══ Records supplied ══

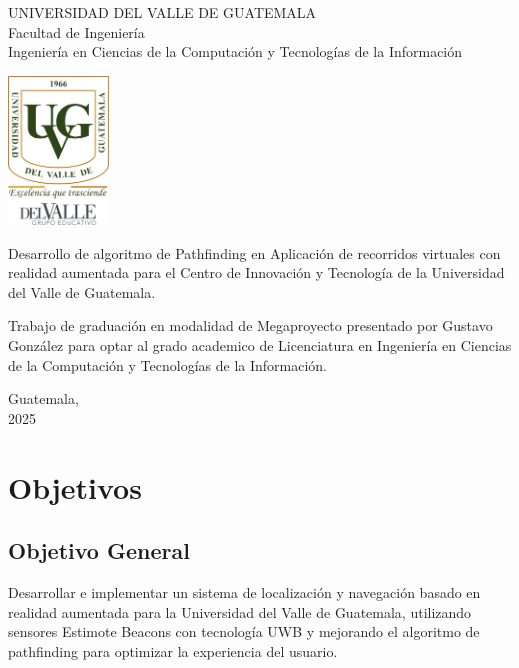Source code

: \documentclass{article}
\begin{document}
\begin{center}
    \begin{doublespace}
        \thispagestyle{empty}  %
        \Large{UNIVERSIDAD DEL VALLE DE GUATEMALA}\\
        Facultad de Ingeniería \\
        Ingeniería en Ciencias de la Computación y Tecnologías de la Información 
    
        \vspace{15mm} 
        \includegraphics[width=0.2\textwidth]{images/Uvg_logo.jpg}
    
        \vspace{15mm} 
        {\Large Desarrollo de algoritmo de Pathfinding en Aplicación de recorridos virtuales con realidad aumentada para el Centro de Innovación y Tecnología de la Universidad del Valle de Guatemala.}
    
        \vspace{10mm} 
        {\Large Trabajo de graduación en modalidad de Megaproyecto presentado por Gustavo González
        para optar al grado academico de Licenciatura en Ingeniería en Ciencias de la Computación y Tecnologías de la Información.}
    
        {\Large Guatemala, \\ 2025}
        
    \end{doublespace}
    \end{center}



\section{Objetivos}
\subsection{Objetivo General}
{\justify Desarrollar e implementar un sistema de localización y navegación basado en realidad aumentada para la Universidad 
del Valle de Guatemala, utilizando sensores Estimote Beacons con tecnología UWB y mejorando el algoritmo de pathfinding para 
optimizar la experiencia del usuario.}
\end{document}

═══

* [What is needed]: Transcribe every record exactly and omit each image.

* [Output for this task]:
Source code

: \documentclass{article}
\begin{document}
\begin{center}
    \begin{doublespace}
        \thispagestyle{empty}  %
        \Large{UNIVERSIDAD DEL VALLE DE GUATEMALA}\\
        Facultad de Ingeniería \\
        Ingeniería en Ciencias de la Computación y Tecnologías de la Información 
    
        \vspace{15mm} 
        \includegraphics[width=0.2\textwidth]{images/Uvg_logo.jpg}
    
        \vspace{15mm} 
        {\Large Desarrollo de algoritmo de Pathfinding en Aplicación de recorridos virtuales con realidad aumentada para el Centro de Innovación y Tecnología de la Universidad del Valle de Guatemala.}
    
        \vspace{10mm} 
        {\Large Trabajo de graduación en modalidad de Megaproyecto presentado por Gustavo González
        para optar al grado academico de Licenciatura en Ingeniería en Ciencias de la Computación y Tecnologías de la Información.}
    
        {\Large Guatemala, \\ 2025}
        
    \end{doublespace}
    \end{center}



\section{Objetivos}
\subsection{Objetivo General}
{\justify Desarrollar e implementar un sistema de localización y navegación basado en realidad aumentada para la Universidad 
del Valle de Guatemala, utilizando sensores Estimote Beacons con tecnología UWB y mejorando el algoritmo de pathfinding para 
optimizar la experiencia del usuario.}
\end{document}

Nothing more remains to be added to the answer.